▶ [Task goal] When scanning the data, count every line with "const" in it, and report only the resulting number.

• • •

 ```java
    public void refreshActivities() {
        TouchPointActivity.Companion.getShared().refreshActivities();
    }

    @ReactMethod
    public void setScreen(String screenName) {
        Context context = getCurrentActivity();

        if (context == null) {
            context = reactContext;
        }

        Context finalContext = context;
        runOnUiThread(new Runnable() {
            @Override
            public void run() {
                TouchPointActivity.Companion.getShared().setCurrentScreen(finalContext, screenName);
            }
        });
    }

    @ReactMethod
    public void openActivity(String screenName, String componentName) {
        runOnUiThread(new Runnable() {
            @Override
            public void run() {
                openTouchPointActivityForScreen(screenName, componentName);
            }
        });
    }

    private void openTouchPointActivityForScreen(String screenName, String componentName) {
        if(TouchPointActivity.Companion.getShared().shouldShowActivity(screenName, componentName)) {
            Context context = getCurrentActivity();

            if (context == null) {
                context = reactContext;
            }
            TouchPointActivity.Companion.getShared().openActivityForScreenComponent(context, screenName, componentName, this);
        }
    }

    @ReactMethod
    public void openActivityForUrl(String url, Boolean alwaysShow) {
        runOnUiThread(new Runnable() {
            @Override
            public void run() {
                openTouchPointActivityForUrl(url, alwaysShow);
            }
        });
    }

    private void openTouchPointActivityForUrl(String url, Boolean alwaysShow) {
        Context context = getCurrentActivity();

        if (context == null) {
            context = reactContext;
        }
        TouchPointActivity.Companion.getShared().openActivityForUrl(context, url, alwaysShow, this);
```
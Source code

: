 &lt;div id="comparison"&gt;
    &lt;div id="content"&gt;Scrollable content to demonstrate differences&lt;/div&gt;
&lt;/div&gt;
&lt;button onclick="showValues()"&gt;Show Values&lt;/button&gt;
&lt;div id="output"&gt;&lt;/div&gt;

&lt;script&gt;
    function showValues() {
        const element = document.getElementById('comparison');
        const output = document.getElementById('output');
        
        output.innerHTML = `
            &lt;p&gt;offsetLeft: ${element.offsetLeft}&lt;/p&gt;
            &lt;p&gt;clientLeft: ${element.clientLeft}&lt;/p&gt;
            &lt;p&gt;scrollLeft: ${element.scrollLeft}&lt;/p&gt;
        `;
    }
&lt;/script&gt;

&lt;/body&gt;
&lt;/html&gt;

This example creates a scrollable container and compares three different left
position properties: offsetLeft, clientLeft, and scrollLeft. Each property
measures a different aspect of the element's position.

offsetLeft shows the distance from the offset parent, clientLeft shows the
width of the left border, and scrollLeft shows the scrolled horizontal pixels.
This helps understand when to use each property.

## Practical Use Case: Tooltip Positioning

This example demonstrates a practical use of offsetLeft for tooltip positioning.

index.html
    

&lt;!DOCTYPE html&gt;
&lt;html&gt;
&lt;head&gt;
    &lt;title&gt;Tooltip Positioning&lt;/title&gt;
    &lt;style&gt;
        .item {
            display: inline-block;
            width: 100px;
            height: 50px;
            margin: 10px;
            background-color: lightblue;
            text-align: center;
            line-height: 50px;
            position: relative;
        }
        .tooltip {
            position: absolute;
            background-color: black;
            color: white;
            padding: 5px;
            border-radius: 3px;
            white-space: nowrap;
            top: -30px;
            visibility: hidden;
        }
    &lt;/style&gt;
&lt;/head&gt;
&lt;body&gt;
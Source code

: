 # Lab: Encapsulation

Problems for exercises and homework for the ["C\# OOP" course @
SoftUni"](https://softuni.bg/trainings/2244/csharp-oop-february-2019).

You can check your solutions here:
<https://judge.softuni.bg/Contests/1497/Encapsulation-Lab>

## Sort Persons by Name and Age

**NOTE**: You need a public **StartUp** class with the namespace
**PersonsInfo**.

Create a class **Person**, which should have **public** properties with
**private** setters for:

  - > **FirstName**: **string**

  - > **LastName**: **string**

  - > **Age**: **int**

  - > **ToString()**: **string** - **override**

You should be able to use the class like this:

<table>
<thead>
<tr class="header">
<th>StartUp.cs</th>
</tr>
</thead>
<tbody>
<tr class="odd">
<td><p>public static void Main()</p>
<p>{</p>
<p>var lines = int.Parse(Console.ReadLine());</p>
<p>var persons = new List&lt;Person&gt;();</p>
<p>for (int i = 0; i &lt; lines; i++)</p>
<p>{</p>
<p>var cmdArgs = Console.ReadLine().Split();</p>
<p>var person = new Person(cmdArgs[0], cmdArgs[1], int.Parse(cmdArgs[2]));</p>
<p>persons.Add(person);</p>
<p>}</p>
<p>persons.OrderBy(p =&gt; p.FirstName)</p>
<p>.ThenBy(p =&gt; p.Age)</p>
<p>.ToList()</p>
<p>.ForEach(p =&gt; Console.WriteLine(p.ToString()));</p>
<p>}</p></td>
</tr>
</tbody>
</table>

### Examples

• • •

▶ [Output] 2